### BRIEF
If a line in the listing contains "some", copy it out whole.

### TASK INPUT
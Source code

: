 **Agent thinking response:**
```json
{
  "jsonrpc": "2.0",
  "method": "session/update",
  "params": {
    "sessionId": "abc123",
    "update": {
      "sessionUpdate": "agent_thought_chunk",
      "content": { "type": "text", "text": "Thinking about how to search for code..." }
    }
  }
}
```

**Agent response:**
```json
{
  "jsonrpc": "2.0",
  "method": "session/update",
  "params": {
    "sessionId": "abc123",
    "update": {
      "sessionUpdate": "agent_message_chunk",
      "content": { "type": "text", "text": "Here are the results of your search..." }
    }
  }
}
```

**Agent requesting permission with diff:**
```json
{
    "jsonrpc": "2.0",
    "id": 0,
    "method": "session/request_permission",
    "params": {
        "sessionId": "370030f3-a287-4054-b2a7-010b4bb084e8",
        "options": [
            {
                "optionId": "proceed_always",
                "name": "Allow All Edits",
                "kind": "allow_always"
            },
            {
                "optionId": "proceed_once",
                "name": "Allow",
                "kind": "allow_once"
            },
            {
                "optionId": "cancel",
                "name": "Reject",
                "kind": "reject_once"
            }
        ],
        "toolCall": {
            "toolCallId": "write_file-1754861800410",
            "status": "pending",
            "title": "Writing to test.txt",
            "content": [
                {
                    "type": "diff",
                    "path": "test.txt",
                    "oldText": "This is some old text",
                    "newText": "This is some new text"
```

### YOUR SOLUTION
                    "oldText": "This is some old text",
                    "newText": "This is some new text"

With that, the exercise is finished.